Webb’s debate team has lived up to these expectations. A handful of student leaders started the team last year, and they have led us to remarkable success. Dakota Santana-Grace ’11 is our President – an enthusiastic leader who dominates a room during policy debates and organizes clever lessons to teach the basics of argumentation. Our second-in-command is Elena Scott-Kakures ‘11, whose command of the facts and quieter brand of leadership serves as a guide for the less experienced debaters. Together, they organized, taught, and led a team that hosted its first-ever debate tournament two weeks ago – and brought home the top award in every category.
Of course, plenty of individuals have helped guide and coach these student leaders. Notably, Mr. Lee Harris is the team’s coach, and several faculty members have offered insight and guidance. All of the guidance, though, came at the request of the team’s student leaders. Dakota and Elena sought out Mr.

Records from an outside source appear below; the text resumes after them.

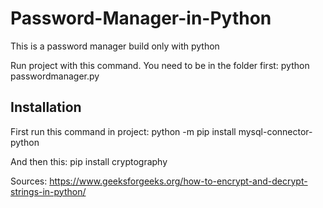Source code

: # Password-Manager-in-Python
This is a password manager build only with python

Run project with this command. You need to be in the folder first:
python passwordmanager.py

## Installation
First run this command in project:
python -m pip install mysql-connector-python

And then this:
pip install cryptography

Sources:
https://www.geeksforgeeks.org/how-to-encrypt-and-decrypt-strings-in-python/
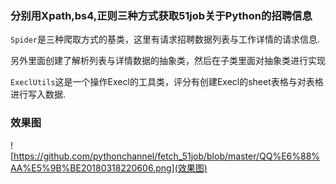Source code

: ###

### 分别用Xpath,bs4,正则三种方式获取51job关于Python的招聘信息



`Spider`是三种爬取方式的基类，这里有请求招聘数据列表与工作详情的请求信息.

另外里面创建了解析列表与详情数据的抽象类，然后在子类里面对抽象类进行实现 



`ExeclUtils`这是一个操作Execl的工具类，评分有创建Execl的sheet表格与对表格进行写入数据.



### 效果图

![https://github.com/pythonchannel/fetch_51job/blob/master/QQ%E6%88%AA%E5%9B%BE20180318220606.png](效果图)
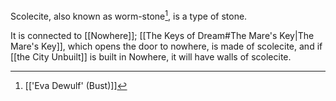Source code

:Scolecite, also known as worm-stone[^1], is a type of stone.

It is connected to [[Nowhere]]; [[The Keys of Dream#The Mare's Key|The Mare's Key]], which opens the door to nowhere, is made of scolecite, and if [[the City Unbuilt]] is built in Nowhere, it will have walls of scolecite.

[^1]: [['Eva Dewulf' (Bust)]]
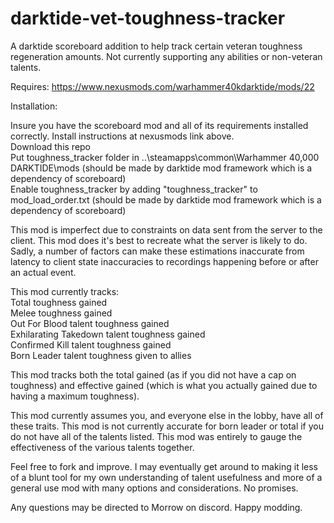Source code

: # darktide-vet-toughness-tracker
 
A darktide scoreboard addition to help track certain veteran toughness regeneration amounts. Not currently supporting any abilities or non-veteran talents.

Requires: https://www.nexusmods.com/warhammer40kdarktide/mods/22

Installation:

Insure you have the scoreboard mod and all of its requirements installed correctly. Install instructions at nexusmods link above.  
Download this repo  
Put toughness_tracker folder in ..\steamapps\common\Warhammer 40,000 DARKTIDE\mods (should be made by darktide mod framework which is a dependency of scoreboard)  
Enable toughness_tracker by adding "toughness_tracker" to mod_load_order.txt (should be made by darktide mod framework which is a dependency of scoreboard)  

This mod is imperfect due to constraints on data sent from the server to the client. This mod does it's best to recreate what the server is likely to do. Sadly, a number of factors can make these estimations inaccurate from latency to client state inaccuracies to recordings happening before or after an actual event.

This mod currently tracks:  
Total toughness gained  
Melee toughness gained  
Out For Blood talent toughness gained  
Exhilarating Takedown talent toughness gained  
Confirmed Kill talent toughness gained  
Born Leader talent toughness given to allies  

This mod tracks both the total gained (as if you did not have a cap on toughness) and effective gained (which is what you actually gained due to having a maximum toughness).

This mod currently assumes you, and everyone else in the lobby, have all of these traits. This mod is not currently accurate for born leader or total if you do not have all of the talents listed. This mod was entirely to gauge the effectiveness of the various talents together.

Feel free to fork and improve. I may eventually get around to making it less of a blunt tool for my own understanding of talent usefulness and more of a general use mod with many options and considerations. No promises.

Any questions may be directed to Morrow on discord. Happy modding.
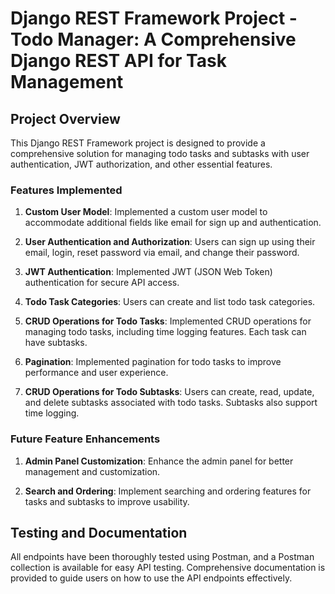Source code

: # Django REST Framework Project - Todo Manager: A Comprehensive Django REST API for Task Management

## Project Overview

This Django REST Framework project is designed to provide a comprehensive solution for managing todo tasks and subtasks with user authentication, JWT authorization, and other essential features.

### Features Implemented

1. **Custom User Model**: Implemented a custom user model to accommodate additional fields like email for sign up and authentication.

2. **User Authentication and Authorization**: Users can sign up using their email, login, reset password via email, and change their password.

3. **JWT Authentication**: Implemented JWT (JSON Web Token) authentication for secure API access.

4. **Todo Task Categories**: Users can create and list todo task categories.

5. **CRUD Operations for Todo Tasks**: Implemented CRUD operations for managing todo tasks, including time logging features. Each task can have subtasks.

6. **Pagination**: Implemented pagination for todo tasks to improve performance and user experience.

7. **CRUD Operations for Todo Subtasks**: Users can create, read, update, and delete subtasks associated with todo tasks. Subtasks also support time logging.

### Future Feature Enhancements

1. **Admin Panel Customization**: Enhance the admin panel for better management and customization.

2. **Search and Ordering**: Implement searching and ordering features for tasks and subtasks to improve usability.

## Testing and Documentation

All endpoints have been thoroughly tested using Postman, and a Postman collection is available for easy API testing. Comprehensive documentation is provided to guide users on how to use the API endpoints effectively.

Harris and asked me to serve as faculty advisor. Dakota and Elena asked for advice from Mr. Stockdale and Mr. Bartlett when they needed it. We work for them.
Working in the Office of Admission, I know that parents and students who are new to Webb sometimes scoff at the level of responsibility in the hands of students. “The students teach?” they ask, incredulous. “Yes,” I respond. “They also manage student check-ins, hear disciplinary cases, and sit on some of the school’s most important planning bodies.” The bewildered looks on their faces tell a familiar tale: Webb’s emphasis on true student leadership is singular and exceptional.
Thompson Webb established a school that would educate its students to be honorable leaders in their communities. They were to be principes, non homines: leaders, not ordinary men. To prepare for that role, our students must practice. And so, you’ll find Webb students taking the reins in every arena. In class, ninth grade students teach their peers the complexities of geometry. On the athletic fields, team captains teach skills and model honorable behavior in competition. During meeting blocks, student groups – clubs, class officers, the honor committees, and more – bustle with activity, almost always organized and led by students.
As we sift through hundreds of applications every year, the members of the Admission Committee pay attention to those traits that will allow a new student to carry on and to expand this tradition of student leadership. Is the student willing to be an active, engaged member of the Webb community? Does she have the potential and the desire to find her passion and pursue it with honor? Four years down the road, with the guidance we provide, will he be a leader, or an ordinary man?
For students already here, we know the answers. They think deeply and differently. They demonstrate the kind of initiative and responsibility one struggles to find in most adults. They push their peers and themselves to branch out, to try new activities, and to achieve at an ever higher level. I have been lucky enough to witness this first-hand with the debate team, but it is not an isolated phenomenon. You will not find many ordinary young men and women at Webb.